Companies now have more data than ever available to them. However, it is not just about having an unlimited amount of information – it’s about putting that data into action. New Resources Consulting’s Executive Briefing Series held a panel discussion on this topic discussing unique ways in which organizations utilize their data, the challenges and opportunities they have had in adopting advanced analytics, and what they see is the future of data analytics.
- Keri McConnell, Executive Director of Northwestern Mutual’s Data Science Institute
- Russell Miller, Head of Data Services and Advanced Technology at Artisan Partners
- Mike Leopando, Director of Business Analytics for The Milwaukee Bucks
- Nithin Ramachandran, Head of Artificial Intelligence at Direct Supply
Below are highlights from the panel discussion:
- Empower your users. The talent that’s coming into organizations, whether on the technical side or on the business side, is far more technical than we’ve seen in generations past. IT organizations can actually function like an internal consulting team – working with departments to help them develop their analytical capabilities. Look for opportunities to arm end users with tools, access, and training so that technical teams can be kept lean and small.

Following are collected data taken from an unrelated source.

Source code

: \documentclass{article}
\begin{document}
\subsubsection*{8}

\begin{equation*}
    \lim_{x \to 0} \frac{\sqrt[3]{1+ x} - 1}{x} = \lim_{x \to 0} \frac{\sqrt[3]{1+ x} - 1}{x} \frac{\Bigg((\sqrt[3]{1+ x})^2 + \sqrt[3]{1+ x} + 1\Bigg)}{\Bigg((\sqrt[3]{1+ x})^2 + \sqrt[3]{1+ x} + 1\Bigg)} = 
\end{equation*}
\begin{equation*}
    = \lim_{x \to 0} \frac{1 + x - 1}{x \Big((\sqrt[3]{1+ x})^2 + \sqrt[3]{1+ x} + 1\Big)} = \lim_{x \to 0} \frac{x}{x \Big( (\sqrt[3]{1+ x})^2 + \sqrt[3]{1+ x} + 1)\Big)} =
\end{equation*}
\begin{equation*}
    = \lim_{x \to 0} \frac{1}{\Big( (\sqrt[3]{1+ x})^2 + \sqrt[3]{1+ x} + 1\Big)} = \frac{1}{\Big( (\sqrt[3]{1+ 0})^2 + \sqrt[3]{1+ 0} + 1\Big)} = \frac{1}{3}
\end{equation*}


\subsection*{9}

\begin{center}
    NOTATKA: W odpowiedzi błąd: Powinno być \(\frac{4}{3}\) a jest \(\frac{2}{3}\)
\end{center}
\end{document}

- Data literacy is an issue. Data literacy means speaking the language of data and being comfortable with it. People don’t think in data. Educate your users to understand the importance of data, how to put the data together the right way, and how to activate that information to make it meaningful.
- It is essential to have leadership buy-in to Invest in analytics. Getting leadership buy-in is critical to secure the investment in data analytics and a data analytics team. The key success factor is to ensure that the Leadership Team is engaged in understanding the direct alignment of the investment in data analytics to business growth. Encourage the leadership team to ask questions to hone in on a certain decision, talk openly about what you are finding and what you could do better. Speak the business language and get the leadership excited about the ROI from their investment.

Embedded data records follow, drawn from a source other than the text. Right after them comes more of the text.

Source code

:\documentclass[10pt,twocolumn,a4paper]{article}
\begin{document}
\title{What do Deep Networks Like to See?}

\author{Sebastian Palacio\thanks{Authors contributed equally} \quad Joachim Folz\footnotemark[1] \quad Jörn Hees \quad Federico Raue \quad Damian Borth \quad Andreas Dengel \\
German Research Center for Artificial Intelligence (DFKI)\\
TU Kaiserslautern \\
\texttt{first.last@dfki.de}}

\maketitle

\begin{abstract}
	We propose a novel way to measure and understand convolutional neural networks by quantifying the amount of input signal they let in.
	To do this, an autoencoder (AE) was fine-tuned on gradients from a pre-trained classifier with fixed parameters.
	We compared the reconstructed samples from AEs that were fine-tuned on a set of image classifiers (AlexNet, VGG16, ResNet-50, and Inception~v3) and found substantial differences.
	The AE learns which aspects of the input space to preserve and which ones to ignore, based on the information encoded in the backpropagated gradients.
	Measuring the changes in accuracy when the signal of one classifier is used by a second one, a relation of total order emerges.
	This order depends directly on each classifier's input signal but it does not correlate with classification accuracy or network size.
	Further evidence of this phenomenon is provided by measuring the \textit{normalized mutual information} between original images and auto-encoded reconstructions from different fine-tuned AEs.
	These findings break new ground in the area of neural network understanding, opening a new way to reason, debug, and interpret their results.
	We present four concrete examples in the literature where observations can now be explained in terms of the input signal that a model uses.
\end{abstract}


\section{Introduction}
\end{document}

- At the heart of every strong strategy and great operating plan is data. To deliver impactful business insights, focus on decision science: what are the various areas of the business, who is the client we serve in that business, and what decisions need to be made more effective. After ensuring the process of decision science, use assisted intelligence to pull the data that enables you to make the decision. Then add augmented intelligence to provide additional context to the information to make a better decision. And finally, get to the point where the decision is available for you. It’s critical as a business to enhance the speed that decisions are made.
- Data can be an expensive asset. It is important to make sure that the quality and use is beneficial. A data governance team can be essential. Serving directly within the business, the team’s responsibility is to manage data assets. They work hand-in-hand with the owners of the data, as well as the technology teams, to ensure not only accurate data, but to guarantee that the data moves through the pipeline to the necessary consumers.

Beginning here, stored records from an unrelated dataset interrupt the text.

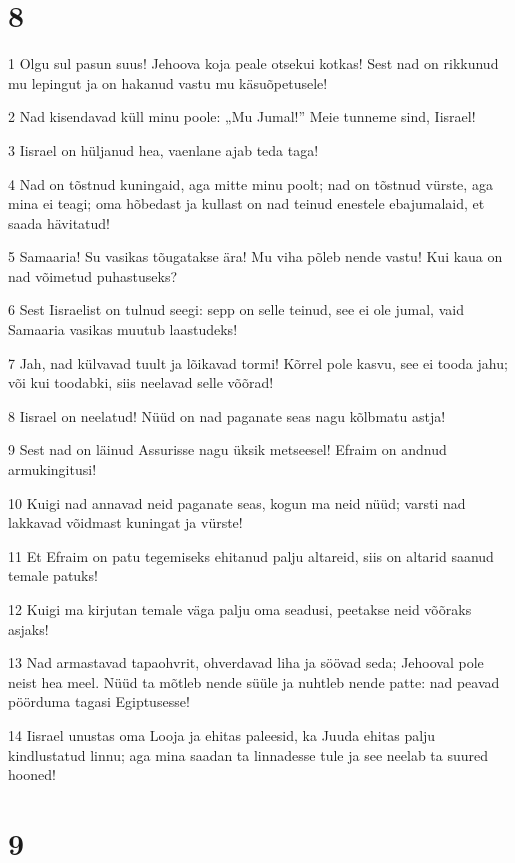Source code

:\chapter{8}

\par 1 Olgu sul pasun suus! Jehoova koja peale otsekui kotkas! Sest nad on rikkunud mu lepingut ja on hakanud vastu mu käsuõpetusele!
\par 2 Nad kisendavad küll minu poole: „Mu Jumal!” Meie tunneme sind, Iisrael!
\par 3 Iisrael on hüljanud hea, vaenlane ajab teda taga!
\par 4 Nad on tõstnud kuningaid, aga mitte minu poolt; nad on tõstnud vürste, aga mina ei teagi; oma hõbedast ja kullast on nad teinud enestele ebajumalaid, et saada hävitatud!
\par 5 Samaaria! Su vasikas tõugatakse ära! Mu viha põleb nende vastu! Kui kaua on nad võimetud puhastuseks?
\par 6 Sest Iisraelist on tulnud seegi: sepp on selle teinud, see ei ole jumal, vaid Samaaria vasikas muutub laastudeks!
\par 7 Jah, nad külvavad tuult ja lõikavad tormi! Kõrrel pole kasvu, see ei tooda jahu; või kui toodabki, siis neelavad selle võõrad!
\par 8 Iisrael on neelatud! Nüüd on nad paganate seas nagu kõlbmatu astja!
\par 9 Sest nad on läinud Assurisse nagu üksik metseesel! Efraim on andnud armukingitusi!
\par 10 Kuigi nad annavad neid paganate seas, kogun ma neid nüüd; varsti nad lakkavad võidmast kuningat ja vürste!
\par 11 Et Efraim on patu tegemiseks ehitanud palju altareid, siis on altarid saanud temale patuks!
\par 12 Kuigi ma kirjutan temale väga palju oma seadusi, peetakse neid võõraks asjaks!
\par 13 Nad armastavad tapaohvrit, ohverdavad liha ja söövad seda; Jehooval pole neist hea meel. Nüüd ta mõtleb nende süüle ja nuhtleb nende patte: nad peavad pöörduma tagasi Egiptusesse!
\par 14 Iisrael unustas oma Looja ja ehitas paleesid, ka Juuda ehitas palju kindlustatud linnu; aga mina saadan ta linnadesse tule ja see neelab ta suured hooned!

\chapter{9}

- Credibility, trust and impact help create a data-driven culture. Having credible people on the team who speak beyond the data, but actually speak for data in the business, becomes critically important. Making the point that a data-driven decision, in the long run and across a variety of cases, is better than a human-driven decision. To engage trust, change the mindset of data analytics. Stop looking at data analytics as a service and start looking at it as a product. Construct the metrics and the analytics that are most impactful to your users. Spend time understanding what it was like to live a day in their shoes and then build solutions that become deeply embedded in the business.
- The future of data analytics looks bright. Not just the future of data analytics, but the future of the data analytics talent pipeline – especially in Milwaukee and within the region. In the last several years, there has been a convergence of companies coming together to build along the tech coalition and establish partnerships with academic institutions. This allows companies to advance and our community just gets stronger.